William Turner, Coucher de soleil, vers 1845, aquarelle sur papier, 24 x 31,5 cm ©Tate

William Turner, Coucher de soleil, vers 1845, aquarelle sur papier, 24 x 31,5 cm ©Tate

Par exemple, à l’occasion d’un voyage sur les côtes normandes en 1845, il réalise une série d’études d’une extraordinaire concision, peintes sur le motif. La mer, le ciel, la plage y sont réduits à de vagues nappes de couleurs, qui ne renvoient plus à un site en particulier. Ces pures impressions emmènent son art vers une sorte de synthétisme, où le peintre « agit davantage par soustraction que par abstraction, comme s’il retirait d’un paysage la représentation des éléments solides, pour ne garder que les couleurs », observe le conservateur Olivier Meslay. Sa peinture emprunte le même chemin, laissant une grande partie du public de plus en plus circonspecte.

5. Lumière irradiante

La Visite de la Tombe est caractéristique de cette période tardive mais féconde. Comme beaucoup de tableaux postérieurs à 1840, celui-ci est construit autour d’un axe central lumineux, éblouissant même, qui irradie l’ensemble de la toile « en mesurant le vaste espace concave de l’air ambiant », ainsi que le note Turner lui-même en marge d’une de ses conférences. Ce rayonnement pénètre les éléments, dissout les détails en même temps qu’il opacifie la surface.

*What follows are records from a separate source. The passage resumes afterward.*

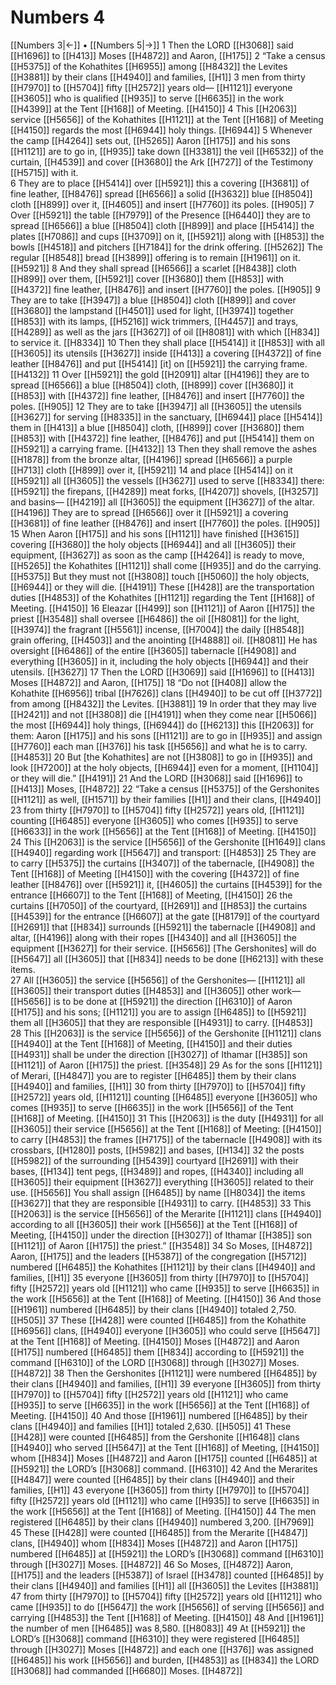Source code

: # Numbers 4
[[Numbers 3|←]] • [[Numbers 5|→]]
1 Then the LORD [[H3068]] said [[H1696]] to [[H413]] Moses [[H4872]] and Aaron, [[H175]] 
2 “Take a census [[H5375]] of the Kohathites [[H6955]] among [[H8432]] the Levites [[H3881]] by their clans [[H4940]] and families, [[H1]] 
3 men from thirty [[H7970]] to [[H5704]] fifty [[H2572]] years old— [[H1121]] everyone [[H3605]] who is qualified [[H935]] to serve [[H6635]] in the work [[H4399]] at the Tent [[H168]] of Meeting. [[H4150]] 
4 This [[H2063]] service [[H5656]] of the Kohathites [[H1121]] at the Tent [[H168]] of Meeting [[H4150]] regards the most [[H6944]] holy things. [[H6944]] 
5 Whenever the camp [[H4264]] sets out, [[H5265]] Aaron [[H175]] and his sons [[H1121]] are to go in, [[H935]] take down [[H3381]] the veil [[H6532]] of the curtain, [[H4539]] and cover [[H3680]] the Ark [[H727]] of the Testimony [[H5715]] with it.  
6 They are to place [[H5414]] over [[H5921]] this a covering [[H3681]] of fine leather, [[H8476]] spread [[H6566]] a solid [[H3632]] blue [[H8504]] cloth [[H899]] over it, [[H4605]] and insert [[H7760]] its poles. [[H905]] 
7 Over [[H5921]] the table [[H7979]] of the Presence [[H6440]] they are to spread [[H6566]] a blue [[H8504]] cloth [[H899]] and place [[H5414]] the plates [[H7086]] and cups [[H3709]] on it, [[H5921]] along with [[H853]] the bowls [[H4518]] and pitchers [[H7184]] for the drink offering. [[H5262]] The regular [[H8548]] bread [[H3899]] offering is to remain [[H1961]] on it. [[H5921]] 
8 And they shall spread [[H6566]] a scarlet [[H8438]] cloth [[H899]] over them, [[H5921]] cover [[H3680]] them [[H853]] with [[H4372]] fine leather, [[H8476]] and insert [[H7760]] the poles. [[H905]] 
9 They are to take [[H3947]] a blue [[H8504]] cloth [[H899]] and cover [[H3680]] the lampstand [[H4501]] used for light, [[H3974]] together [[H853]] with its lamps, [[H5216]] wick trimmers, [[H4457]] and trays, [[H4289]] as well as the jars [[H3627]] of oil [[H8081]] with which [[H834]] to service it. [[H8334]] 
10 Then they shall place [[H5414]] it [[H853]] with all [[H3605]] its utensils [[H3627]] inside [[H413]] a covering [[H4372]] of fine leather [[H8476]] and put [[H5414]] [it] on [[H5921]] the carrying frame. [[H4132]] 
11 Over [[H5921]] the gold [[H2091]] altar [[H4196]] they are to spread [[H6566]] a blue [[H8504]] cloth, [[H899]] cover [[H3680]] it [[H853]] with [[H4372]] fine leather, [[H8476]] and insert [[H7760]] the poles. [[H905]] 
12 They are to take [[H3947]] all [[H3605]] the utensils [[H3627]] for serving [[H8335]] in the sanctuary, [[H6944]] place [[H5414]] them in [[H413]] a blue [[H8504]] cloth, [[H899]] cover [[H3680]] them [[H853]] with [[H4372]] fine leather, [[H8476]] and put [[H5414]] them on [[H5921]] a carrying frame. [[H4132]] 
13 Then they shall remove the ashes [[H1878]] from the bronze altar, [[H4196]] spread [[H6566]] a purple [[H713]] cloth [[H899]] over it, [[H5921]] 
14 and place [[H5414]] on it [[H5921]] all [[H3605]] the vessels [[H3627]] used to serve [[H8334]] there: [[H5921]] the firepans, [[H4289]] meat forks, [[H4207]] shovels, [[H3257]] and basins— [[H4219]] all [[H3605]] the equipment [[H3627]] of the altar. [[H4196]] They are to spread [[H6566]] over it [[H5921]] a covering [[H3681]] of fine leather [[H8476]] and insert [[H7760]] the poles. [[H905]] 
15 When Aaron [[H175]] and his sons [[H1121]] have finished [[H3615]] covering [[H3680]] the holy objects [[H6944]] and all [[H3605]] their equipment, [[H3627]] as soon as the camp [[H4264]] is ready to move, [[H5265]] the Kohathites [[H1121]] shall come [[H935]] and do the carrying. [[H5375]] But they must not [[H3808]] touch [[H5060]] the holy objects, [[H6944]] or they will die. [[H4191]] These [[H428]] are the transportation duties [[H4853]] of the Kohathites [[H1121]] regarding the Tent [[H168]] of Meeting. [[H4150]] 
16 Eleazar [[H499]] son [[H1121]] of Aaron [[H175]] the priest [[H3548]] shall oversee [[H6486]] the oil [[H8081]] for the light, [[H3974]] the fragrant [[H5561]] incense, [[H7004]] the daily [[H8548]] grain offering, [[H4503]] and the anointing [[H4888]] oil. [[H8081]] He has oversight [[H6486]] of the entire [[H3605]] tabernacle [[H4908]] and everything [[H3605]] in it,  including the holy objects [[H6944]] and their utensils. [[H3627]] 
17 Then the LORD [[H3069]] said [[H1696]] to [[H413]] Moses [[H4872]] and Aaron, [[H175]] 
18 “Do not [[H408]] allow the Kohathite [[H6956]] tribal [[H7626]] clans [[H4940]] to be cut off [[H3772]] from among [[H8432]] the Levites. [[H3881]] 
19 In order that they may live [[H2421]] and not [[H3808]] die [[H4191]] when they come near [[H5066]] the most [[H6944]] holy things, [[H6944]] do [[H6213]] this [[H2063]] for them:  Aaron [[H175]] and his sons [[H1121]] are to go in [[H935]] and assign [[H7760]] each man [[H376]] his task [[H5656]] and what he is to carry. [[H4853]] 
20 But [the Kohathites] are not [[H3808]] to go in [[H935]] and look [[H7200]] at the holy objects, [[H6944]] even for a moment, [[H1104]] or they will die.” [[H4191]] 
21 And the LORD [[H3068]] said [[H1696]] to [[H413]] Moses, [[H4872]] 
22 “Take a census [[H5375]] of the Gershonites [[H1121]] as well, [[H1571]] by their families [[H1]] and their clans, [[H4940]] 
23 from thirty [[H7970]] to [[H5704]] fifty [[H2572]] years old, [[H1121]] counting [[H6485]] everyone [[H3605]] who comes [[H935]] to serve [[H6633]] in the work [[H5656]] at the Tent [[H168]] of Meeting. [[H4150]] 
24 This [[H2063]] is the service [[H5656]] of the Gershonite [[H1649]] clans [[H4940]] regarding work [[H5647]] and transport: [[H4853]] 
25 They are to carry [[H5375]] the curtains [[H3407]] of the tabernacle, [[H4908]] the Tent [[H168]] of Meeting [[H4150]] with the covering [[H4372]] of fine leather [[H8476]] over [[H5921]] it, [[H4605]] the curtains [[H4539]] for the entrance [[H6607]] to the Tent [[H168]] of Meeting, [[H4150]] 
26 the curtains [[H7050]] of the courtyard, [[H2691]] and [[H853]] the curtains [[H4539]] for the entrance [[H6607]] at the gate [[H8179]] of the courtyard [[H2691]] that [[H834]] surrounds [[H5921]] the tabernacle [[H4908]] and altar, [[H4196]] along with their ropes [[H4340]] and all [[H3605]] the equipment [[H3627]] for their service. [[H5656]] [The Gershonites] will do [[H5647]] all [[H3605]] that [[H834]] needs to be done [[H6213]] with these items.  
27 All [[H3605]] the service [[H5656]] of the Gershonites— [[H1121]] all [[H3605]] their transport duties [[H4853]] and [[H3605]] other work— [[H5656]] is to be done at [[H5921]] the direction [[H6310]] of Aaron [[H175]] and his sons; [[H1121]] you are to assign [[H6485]] to [[H5921]] them all [[H3605]] that they are responsible [[H4931]] to carry. [[H4853]] 
28 This [[H2063]] is the service [[H5656]] of the Gershonite [[H1121]] clans [[H4940]] at the Tent [[H168]] of Meeting, [[H4150]] and their duties [[H4931]] shall be under the direction [[H3027]] of Ithamar [[H385]] son [[H1121]] of Aaron [[H175]] the priest. [[H3548]] 
29 As for the sons [[H1121]] of Merari, [[H4847]] you are to register [[H6485]] them by their clans [[H4940]] and families, [[H1]] 
30 from thirty [[H7970]] to [[H5704]] fifty [[H2572]] years old, [[H1121]] counting [[H6485]] everyone [[H3605]] who comes [[H935]] to serve [[H6635]] in the work [[H5656]] of the Tent [[H168]] of Meeting. [[H4150]] 
31 This [[H2063]] is the duty [[H4931]] for all [[H3605]] their service [[H5656]] at the Tent [[H168]] of Meeting: [[H4150]] to carry [[H4853]] the frames [[H7175]] of the tabernacle [[H4908]] with its crossbars, [[H1280]] posts, [[H5982]] and bases, [[H134]] 
32 the posts [[H5982]] of the surrounding [[H5439]] courtyard [[H2691]] with their bases, [[H134]] tent pegs, [[H3489]] and ropes, [[H4340]] including all [[H3605]] their equipment [[H3627]] everything [[H3605]] related to their use. [[H5656]] You shall assign [[H6485]] by name [[H8034]] the items [[H3627]] that they are responsible [[H4931]] to carry. [[H4853]] 
33 This [[H2063]] is the service [[H5656]] of the Merarite [[H1121]] clans [[H4940]] according to all [[H3605]] their work [[H5656]] at the Tent [[H168]] of Meeting, [[H4150]] under the direction [[H3027]] of Ithamar [[H385]] son [[H1121]] of Aaron [[H175]] the priest.” [[H3548]] 
34 So Moses, [[H4872]] Aaron, [[H175]] and the leaders [[H5387]] of the congregation [[H5712]] numbered [[H6485]] the Kohathites [[H1121]] by their clans [[H4940]] and families, [[H1]] 
35 everyone [[H3605]] from thirty [[H7970]] to [[H5704]] fifty [[H2572]] years old [[H1121]] who came [[H935]] to serve [[H6635]] in the work [[H5656]] at the Tent [[H168]] of Meeting. [[H4150]] 
36 And those [[H1961]] numbered [[H6485]] by their clans [[H4940]] totaled 2,750. [[H505]] 
37 These [[H428]] were counted [[H6485]] from the Kohathite [[H6956]] clans, [[H4940]] everyone [[H3605]] who could serve [[H5647]] at the Tent [[H168]] of Meeting. [[H4150]] Moses [[H4872]] and Aaron [[H175]] numbered [[H6485]] them [[H834]] according to [[H5921]] the command [[H6310]] of the LORD [[H3068]] through [[H3027]] Moses. [[H4872]] 
38 Then the Gershonites [[H1121]] were numbered [[H6485]] by their clans [[H4940]] and families, [[H1]] 
39 everyone [[H3605]] from thirty [[H7970]] to [[H5704]] fifty [[H2572]] years old [[H1121]] who came [[H935]] to serve [[H6635]] in the work [[H5656]] at the Tent [[H168]] of Meeting. [[H4150]] 
40 And those [[H1961]] numbered [[H6485]] by their clans [[H4940]] and families [[H1]] totaled 2,630. [[H505]] 
41 These [[H428]] were counted [[H6485]] from the Gershonite [[H1648]] clans [[H4940]] who served [[H5647]] at the Tent [[H168]] of Meeting, [[H4150]] whom [[H834]] Moses [[H4872]] and Aaron [[H175]] counted [[H6485]] at [[H5921]] the LORD’s [[H3068]] command. [[H6310]] 
42 And the Merarites [[H4847]] were counted [[H6485]] by their clans [[H4940]] and their families, [[H1]] 
43 everyone [[H3605]] from thirty [[H7970]] to [[H5704]] fifty [[H2572]] years old [[H1121]] who came [[H935]] to serve [[H6635]] in the work [[H5656]] at the Tent [[H168]] of Meeting. [[H4150]] 
44 The men registered [[H6485]] by their clans [[H4940]] numbered 3,200. [[H7969]] 
45 These [[H428]] were counted [[H6485]] from the Merarite [[H4847]] clans, [[H4940]] whom [[H834]] Moses [[H4872]] and Aaron [[H175]] numbered [[H6485]] at [[H5921]] the LORD’s [[H3068]] command [[H6310]] through [[H3027]] Moses. [[H4872]] 
46 So Moses, [[H4872]] Aaron, [[H175]] and the leaders [[H5387]] of Israel [[H3478]] counted [[H6485]] by their clans [[H4940]] and families [[H1]] all [[H3605]] the Levites [[H3881]] 
47 from thirty [[H7970]] to [[H5704]] fifty [[H2572]] years old [[H1121]] who came [[H935]] to do [[H5647]] the work [[H5656]] of serving [[H5656]] and carrying [[H4853]] the Tent [[H168]] of Meeting. [[H4150]] 
48 And [[H1961]] the number of men [[H6485]] was 8,580. [[H8083]] 
49 At [[H5921]] the LORD’s [[H3068]] command [[H6310]] they were registered [[H6485]] through [[H3027]] Moses [[H4872]] and each one [[H376]] was assigned [[H6485]] his work [[H5656]] and burden, [[H4853]] as [[H834]] the LORD [[H3068]] had commanded [[H6680]] Moses. [[H4872]]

Wiliam Turner, La Visite de la Tombe, exposé en 1850, huile sur toile, 91,4 x 121,9 cm © Tate

Wiliam Turner, La Visite de la Tombe, exposé en 1850, huile sur toile, 91,4 x 121,9 cm © Tate

Car cette explosion de lumière est d’abord une transfiguration de la matière picturale, appliquée à l’aide de larges coups de brosse circulaires. Dès 1816, William Hazlitt avait vu en germe ces potentialités dans les œuvres de Turner, lorsqu’il écrivait que ses tableaux « représentent non pas tant les objets de la nature que le médium à travers lequel ils sont vus ». Toutefois, le travail de l’artiste ne se résume pas à une recherche purement formelle mais participe d’une quête d’essence mystique, d’où émerge un monde instable, informe, mis en mouvement par une énergie divine.